The Greeks were the disciples of the Egyptians, and of course they did not begin to cultivate astronomical knowledge till a long time after their masters. They also divided the heavens into constellations about fourteen centuries before the Christian æra. Their schools for philosophy did not produce a single observer before the foundation of the Alexandrine school. They treated astronomy as a science purely speculative, indulging in the most frivolous conjectures. Nevertheless, some sound ideas may be traced among them, which their astronomers collected in their travels, and afterwards improved. Thales, born

at Miletus, six centuries and a half before the Christian æra, went to Egypt for instruction, and, on his return to Greece, founded the Ionian school, and there taught that the earth was not an extended plane, but of a spherical shape: he also taught the obliquity of the ecliptic, and explained the true causes of the solar and lunar eclipses, and even went so far as to predict

them.

Thales had for his successors Anaximander, Anaximenes, and Anaxagoras: to the first is attributed the invention of the gnomon and geographical charts. Anaxagoras was persecuted by the Athenians, for having taught the truth in the Ionian school. They reproached him with having destroyed the influence of the gods on nature, by endeavouring to reduce the phenomena to immutable laws.
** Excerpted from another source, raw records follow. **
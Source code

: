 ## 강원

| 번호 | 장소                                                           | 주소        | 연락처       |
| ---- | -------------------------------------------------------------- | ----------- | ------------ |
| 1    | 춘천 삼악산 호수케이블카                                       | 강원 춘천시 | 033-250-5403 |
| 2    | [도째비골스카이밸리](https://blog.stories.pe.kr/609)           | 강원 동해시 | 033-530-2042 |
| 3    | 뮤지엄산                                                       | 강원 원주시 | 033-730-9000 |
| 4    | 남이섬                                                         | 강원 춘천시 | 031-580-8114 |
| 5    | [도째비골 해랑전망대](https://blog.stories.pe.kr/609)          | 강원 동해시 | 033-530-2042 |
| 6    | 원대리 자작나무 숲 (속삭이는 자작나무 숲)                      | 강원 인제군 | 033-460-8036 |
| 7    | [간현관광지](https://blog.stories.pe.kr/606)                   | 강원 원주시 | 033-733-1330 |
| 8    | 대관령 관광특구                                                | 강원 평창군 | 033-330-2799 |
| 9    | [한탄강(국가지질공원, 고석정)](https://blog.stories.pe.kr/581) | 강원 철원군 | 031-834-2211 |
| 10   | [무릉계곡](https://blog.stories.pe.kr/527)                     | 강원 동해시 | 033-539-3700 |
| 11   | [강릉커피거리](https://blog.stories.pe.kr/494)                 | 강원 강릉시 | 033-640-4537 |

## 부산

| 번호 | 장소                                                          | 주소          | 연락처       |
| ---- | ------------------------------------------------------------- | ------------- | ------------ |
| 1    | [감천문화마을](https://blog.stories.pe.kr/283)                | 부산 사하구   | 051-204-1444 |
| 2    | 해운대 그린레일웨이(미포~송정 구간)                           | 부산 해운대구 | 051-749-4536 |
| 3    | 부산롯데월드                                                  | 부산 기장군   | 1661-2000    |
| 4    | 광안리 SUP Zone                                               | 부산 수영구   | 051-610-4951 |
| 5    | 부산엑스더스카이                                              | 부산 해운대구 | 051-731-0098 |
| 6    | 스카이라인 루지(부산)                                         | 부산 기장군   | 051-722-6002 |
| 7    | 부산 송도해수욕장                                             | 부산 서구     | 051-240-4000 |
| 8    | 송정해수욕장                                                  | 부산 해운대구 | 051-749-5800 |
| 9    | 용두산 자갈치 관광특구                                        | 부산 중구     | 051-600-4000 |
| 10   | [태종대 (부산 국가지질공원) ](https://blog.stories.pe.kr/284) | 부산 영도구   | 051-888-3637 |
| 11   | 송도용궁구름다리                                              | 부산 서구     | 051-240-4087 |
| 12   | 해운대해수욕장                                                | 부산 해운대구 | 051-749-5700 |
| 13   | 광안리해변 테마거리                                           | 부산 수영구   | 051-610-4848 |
He was, with his children, proscribed; and he owed his life to the protection of Pericles, his disciple and friend, who succeeded in procuring a mitigation of his sentence from death to banishment. From the Ionian school arose. the chief of one still more celebrated, Pythagoras, born at Samos, five hundred years before Christ, who had been the disciple of Thales. This philosopher advised him to travel into Egypt, where he consented to be initiated into the mysteries of the priests, that he might obtain a knowledge of all their doctrines. On his return to his native country, the despotism under which it groaned obliged him to quit it, and he retired to Italy, where he founded his school. What principally distinguished the Pythagorean school was, the knowledge of the two motions of the Earth, viz. that on its own imaginary axis, and that of its annual journey round the Sun.

According to the Pythagoreans, not only the planets, but the comets likewise, are solid bodies, in perpetual motion about the central body. These opinions, so perfectly correct, on the system of the universe, have been admitted and inculcated by Seneca, with the enthusiasm which a great idea, on so grand a subject, naturally excited in the soul of a philosopher.